- Theatrical release poster
- Directed by: Tony Young
- Screenplay by: Bill Luckwell Anthony Young
- Based on: Death at Shinglestrand by Paul Capon
- Produced by: Bill Luckwell Derek Winn
- Starring: Griffith Jones Patricia Laffan James Kenney Bruce Seton Peter Carver Danny Green
- Cinematography: Ernest Palmer
- Edited by: John Ferris
- Music by: William Trytel
- Production companies: Bill and Michael Luckwell Films
- Distributed by: Rank Film Distributors Republic Pictures (US)
- Release date: 25 February 1959;
- Running time: 71 minutes
- Country: United Kingdom
- Language: English

= Hidden Homicide =

1959 British film by Anthony Young

Hidden Homicide is a 1959 British 'B' mystery film directed by Tony Young and starring Griffith Jones, Patricia Laffan, James Kenney, Bruce Seton, Peter Carver and Danny Green.

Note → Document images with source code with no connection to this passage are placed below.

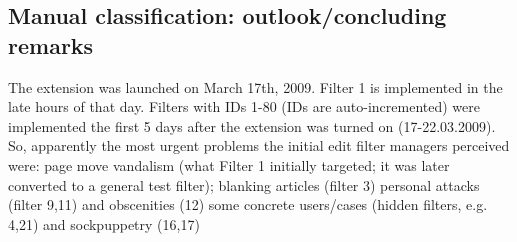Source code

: \subsection{Manual classification: outlook/concluding remarks}
The extension was launched on March 17th, 2009.
Filter 1 is implemented in the late hours of that day.
Filters with IDs 1-80 (IDs are auto-incremented) were implemented the first 5 days after the extension was turned on (17-22.03.2009).
So, apparently the most urgent problems the initial edit filter managers perceived were:
page move vandalism (what Filter 1 initially targeted; it was later converted to a general test filter);
blanking articles (filter 3)
personal attacks (filter 9,11) and obscenities (12)
some concrete users/cases (hidden filters, e.g. 4,21) and sockpuppetry (16,17)

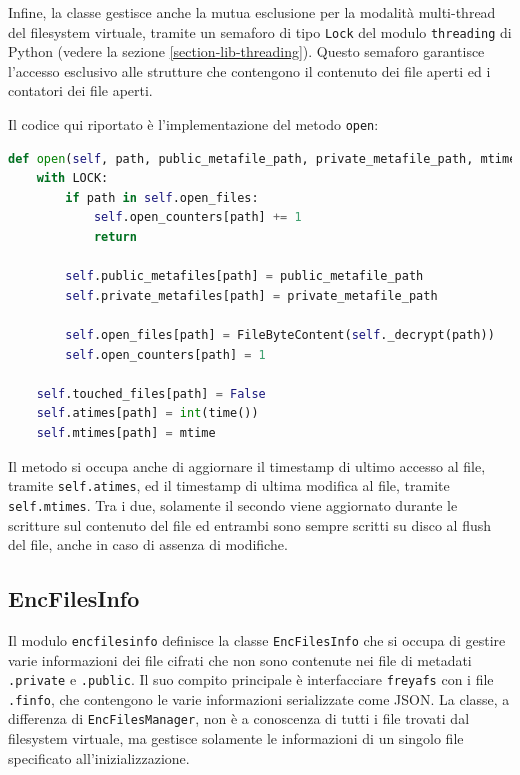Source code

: \documentclass[a4paper,12pt,twoside,openright]{report}
\begin{document}
  Infine, la classe gestisce anche la mutua esclusione per la modalità multi-thread del filesystem virtuale,
  tramite un semaforo di tipo \texttt{Lock} del modulo \texttt{threading} di Python (vedere la sezione \ref{section-lib-threading}).
  Questo semaforo garantisce l'accesso esclusivo alle strutture che contengono il contenuto dei
  file aperti ed i contatori dei file aperti.

  Il codice qui riportato è l'implementazione del metodo \texttt{open}:
  \begin{lstlisting}[language=Python]
  def open(self, path, public_metafile_path, private_metafile_path, mtime):
    with LOCK:
        if path in self.open_files:
            self.open_counters[path] += 1
            return

        self.public_metafiles[path] = public_metafile_path
        self.private_metafiles[path] = private_metafile_path

        self.open_files[path] = FileByteContent(self._decrypt(path))
        self.open_counters[path] = 1
    
    self.touched_files[path] = False
    self.atimes[path] = int(time())
    self.mtimes[path] = mtime
  \end{lstlisting}

  Il metodo si occupa anche di aggiornare il timestamp di ultimo accesso al file,
  tramite \texttt{self.atimes}, ed il timestamp di ultima modifica al file, tramite \texttt{self.mtimes}.
  Tra i due, solamente il secondo viene aggiornato durante le scritture sul contenuto del file
  ed entrambi sono sempre scritti su disco al flush del file, anche in caso di assenza di modifiche.

  \subsection{EncFilesInfo}

  Il modulo \texttt{encfilesinfo} definisce la classe \texttt{EncFilesInfo} che si occupa di gestire varie informazioni dei
  file cifrati che non sono contenute nei file di metadati \texttt{.private} e \texttt{.public}.
  Il suo compito principale è interfacciare \texttt{freyafs} con i file \texttt{.finfo}, che contengono le varie
  informazioni serializzate come JSON.
  La classe, a differenza di \texttt{EncFilesManager}, non è a conoscenza di tutti i file trovati dal filesystem
  virtuale, ma gestisce solamente le informazioni di un singolo file specificato all'inizializzazione.
\end{document}
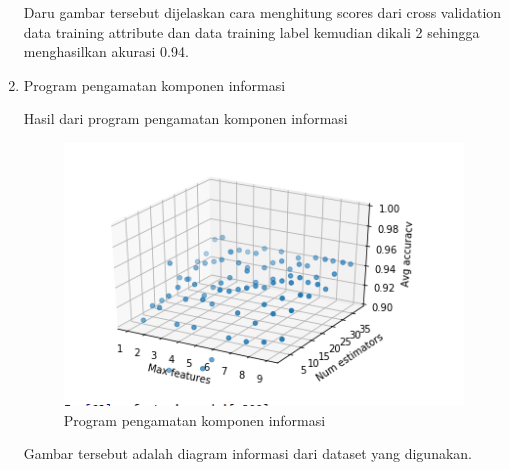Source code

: \begin{enumerate}
	\par Daru gambar tersebut dijelaskan cara menghitung scores dari cross validation data training attribute dan data training label kemudian dikali 2 sehingga menghasilkan akurasi 0.94.
	
\item Program pengamatan komponen informasi
	\par  Hasil dari program pengamatan komponen informasi
		\begin{figure}[ht]
		\centering
		\includegraphics[scale=0.5]{figures/AFS/n11.png}
		\caption{Program pengamatan komponen informasi}
		\label{contoh}
		\end{figure}
		
	\par Gambar tersebut adalah diagram informasi dari dataset yang digunakan.

\end{enumerate}

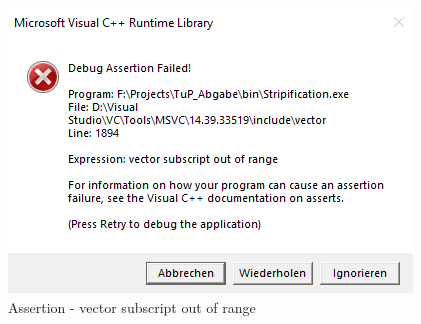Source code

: \begin{figure}[ht]
    \centering
    \includegraphics[scale = 0.75]{images/Error.PNG}
    \caption{Assertion - vector subscript out of range}
	\label{fig:Error}
\end{figure} 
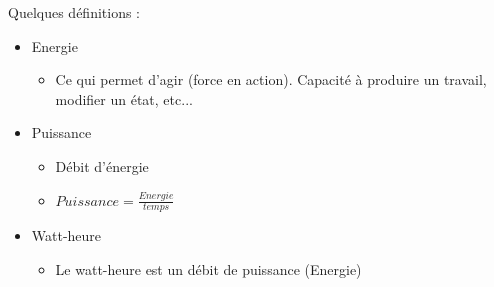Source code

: \documentclass[a4paper]{article}
\begin{document}
Quelques définitions :
\begin{itemize}
    \item Energie
    \begin{itemize}
        \item Ce qui permet d'agir (force en action). Capacité à produire un travail, modifier un état, etc...
    \end{itemize}
    \item Puissance
    \begin{itemize}
        \item Débit d'énergie 
        \item $Puissance = \frac{Energie}{temps}$
    \end{itemize}
    \item Watt-heure
    \begin{itemize}
        \item Le watt-heure est un débit de puissance (Energie)
    \end{itemize}
\end{itemize}
\end{document}
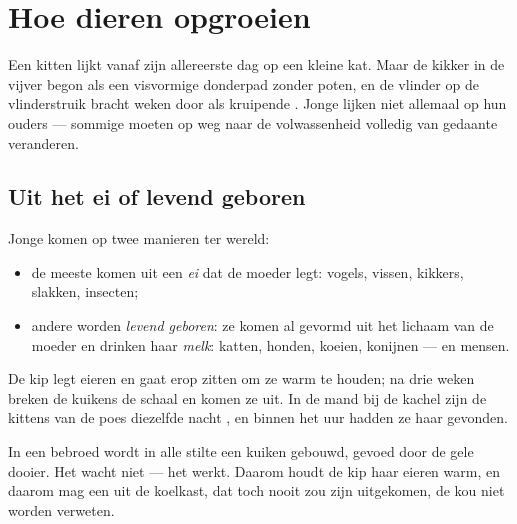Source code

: \chapter{Hoe dieren opgroeien}\label{ch:g2:animals-grow-up}

Een kitten lijkt vanaf zijn allereerste dag op een kleine kat. Maar de
kikker in de vijver begon als een visvormige donderpad zonder poten, en
de vlinder op de vlinderstruik bracht weken door als kruipende .
Jonge  lijken niet allemaal op hun ouders --- sommige moeten op
weg naar de volwassenheid volledig van gedaante veranderen.

\section{Uit het ei of levend geboren}

\begin{definition}\label{def:g2:animals-grow-up:born}
Jonge  komen op twee manieren ter wereld:
\begin{itemize}
  \item de meeste komen uit een \emph{ei} dat de moeder legt:
        vogels, vissen, kikkers, slakken, insecten;
  \item andere worden \emph{levend geboren}: ze
        komen al gevormd uit het lichaam van de moeder en drinken haar
        \emph{melk}: katten, honden, koeien, konijnen ---
        en mensen.
\end{itemize}
\end{definition}

\begin{example}\label{ex:g2:animals-grow-up:henhouse}
De kip legt eieren en gaat erop zitten om ze warm te houden; na drie
weken breken de kuikens de schaal en komen ze uit. In de mand bij de
kachel zijn de kittens van de poes diezelfde nacht , en
binnen het uur hadden ze haar  gevonden.
\end{example}

\begin{remark}\label{rem:g2:animals-grow-up:egg}
In een bebroed  wordt in alle stilte een kuiken gebouwd, gevoed door
de gele dooier. Het  wacht niet --- het werkt. Daarom houdt de kip
haar eieren warm, en daarom mag een  uit de koelkast, dat toch nooit
zou zijn uitgekomen, de kou niet worden verweten.
\end{remark}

It was written by Bill Luckwell and Young, based on the 1951 novel Death at Shinglestrand by Paul Capon. It was released on 25 February 1959 by Rank Film Distributors.

== Preservation status ==
The British Film Institute National Archive holds a collection of ephemera and stills but no film or video materials.

==Plot==
Writer Michael Cornforth wakes up in a strange house in the countryside – fully clothed and holding a gun. On investigating, he discovers his cousin's dead body in the kitchen, and soon finds himself accused of murder.

==Cast==
- Griffith Jones as Michael Cornforth
- Patricia Laffan as Jean Gilson
- James Kenney as Oswald Castellan
- Bruce Seton as Bill Dodd
- Peter Carver as Wally Gizzard
- Danny Green as Cliff Darby
- Charles Farrell as Mungo Peddy
- John Moore as the stranger
- Richard Shaw as Wright
- Robert Raglan as Ashbury
- Maya Koumani as Marian Savage
- David Chivers as the chemist
- Norman Wynne as the innkeeper
- Frank Hawkins as Ben Leacock
- Jan Wilson as porter
- Joe Wadham as Marshall
- John Watson as policeman
==Production==
The movie was shot at Merton Park in November 1957.
== Critical reception ==
Kinematograph Weekly wrote "The picture gets around, but moves in shabby and fantastic circles. Griffith Jones doesn’t know whether he’s coming or going as Michael, Patricia Laffan makes an incredibly trusting Jean, and James Kenney takes on far more than he can chew as Castellan, Kate and Mrs. Dodge, a 'char,' but Bruce Seton is not too bad as Dodd. The love angle stretches credulity to breaking point, and even its in-the-nick-of-time climax misfires. The staging is not so hot, either."

The Monthly Film Bulletin wrote: "After an intriguing start, this romantic 'whodunnit' collapses under clumsy development, involving a strained exercise in female impersonation from James Kenney and a particularly far-fetched dénouement."